Could you set down exactly the lines in the records below between the line holding "logic cho trang." and the line holding "##### **8.3 Keyboard Navigation**", inclusive?

ENTRIES SUPPLIED START

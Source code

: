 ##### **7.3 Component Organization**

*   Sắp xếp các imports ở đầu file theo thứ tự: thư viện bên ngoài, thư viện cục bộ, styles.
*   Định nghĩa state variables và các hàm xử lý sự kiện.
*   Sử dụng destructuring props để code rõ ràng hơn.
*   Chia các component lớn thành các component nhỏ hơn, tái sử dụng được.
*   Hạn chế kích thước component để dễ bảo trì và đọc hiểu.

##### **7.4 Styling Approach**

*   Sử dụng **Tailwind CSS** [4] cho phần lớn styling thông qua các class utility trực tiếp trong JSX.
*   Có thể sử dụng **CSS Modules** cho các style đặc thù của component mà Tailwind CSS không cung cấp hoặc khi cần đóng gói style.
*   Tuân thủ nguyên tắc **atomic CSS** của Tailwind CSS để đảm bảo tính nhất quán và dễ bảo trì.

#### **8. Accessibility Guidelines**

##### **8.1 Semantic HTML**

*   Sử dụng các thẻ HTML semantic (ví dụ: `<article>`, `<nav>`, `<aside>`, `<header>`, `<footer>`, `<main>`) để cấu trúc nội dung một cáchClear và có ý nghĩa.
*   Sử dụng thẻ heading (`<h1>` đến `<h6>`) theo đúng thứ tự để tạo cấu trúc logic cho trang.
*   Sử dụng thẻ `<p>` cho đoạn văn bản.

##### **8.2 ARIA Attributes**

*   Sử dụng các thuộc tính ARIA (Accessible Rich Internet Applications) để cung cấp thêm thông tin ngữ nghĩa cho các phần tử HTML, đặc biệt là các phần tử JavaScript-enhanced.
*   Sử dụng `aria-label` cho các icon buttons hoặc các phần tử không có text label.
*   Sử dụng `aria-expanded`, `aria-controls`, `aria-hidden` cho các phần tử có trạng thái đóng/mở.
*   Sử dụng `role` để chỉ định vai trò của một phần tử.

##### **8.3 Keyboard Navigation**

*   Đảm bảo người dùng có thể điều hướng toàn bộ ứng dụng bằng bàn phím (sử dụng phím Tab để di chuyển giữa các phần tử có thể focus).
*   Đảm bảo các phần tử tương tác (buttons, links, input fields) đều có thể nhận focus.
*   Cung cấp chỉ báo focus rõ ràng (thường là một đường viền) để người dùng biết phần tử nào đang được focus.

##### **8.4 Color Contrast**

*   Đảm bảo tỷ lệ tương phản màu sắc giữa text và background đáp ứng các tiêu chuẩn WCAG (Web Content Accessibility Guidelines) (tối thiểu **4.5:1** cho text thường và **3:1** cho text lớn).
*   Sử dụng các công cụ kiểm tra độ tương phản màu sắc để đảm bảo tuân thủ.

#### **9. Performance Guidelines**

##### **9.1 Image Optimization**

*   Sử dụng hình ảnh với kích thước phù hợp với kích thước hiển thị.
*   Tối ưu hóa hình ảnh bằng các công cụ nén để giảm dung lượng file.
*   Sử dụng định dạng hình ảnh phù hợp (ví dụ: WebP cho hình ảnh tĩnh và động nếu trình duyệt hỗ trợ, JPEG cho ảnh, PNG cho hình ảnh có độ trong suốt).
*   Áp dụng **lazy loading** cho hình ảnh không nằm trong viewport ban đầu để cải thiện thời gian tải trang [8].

ENTRIES SUPPLIED END

RESULT OF THE EXERCISE |
*   Sử dụng thẻ heading (`<h1>` đến `<h6>`) theo đúng thứ tự để tạo cấu trúc logic cho trang.
*   Sử dụng thẻ `<p>` cho đoạn văn bản.

##### **8.2 ARIA Attributes**

*   Sử dụng các thuộc tính ARIA (Accessible Rich Internet Applications) để cung cấp thêm thông tin ngữ nghĩa cho các phần tử HTML, đặc biệt là các phần tử JavaScript-enhanced.
*   Sử dụng `aria-label` cho các icon buttons hoặc các phần tử không có text label.
*   Sử dụng `aria-expanded`, `aria-controls`, `aria-hidden` cho các phần tử có trạng thái đóng/mở.
*   Sử dụng `role` để chỉ định vai trò của một phần tử.

##### **8.3 Keyboard Navigation**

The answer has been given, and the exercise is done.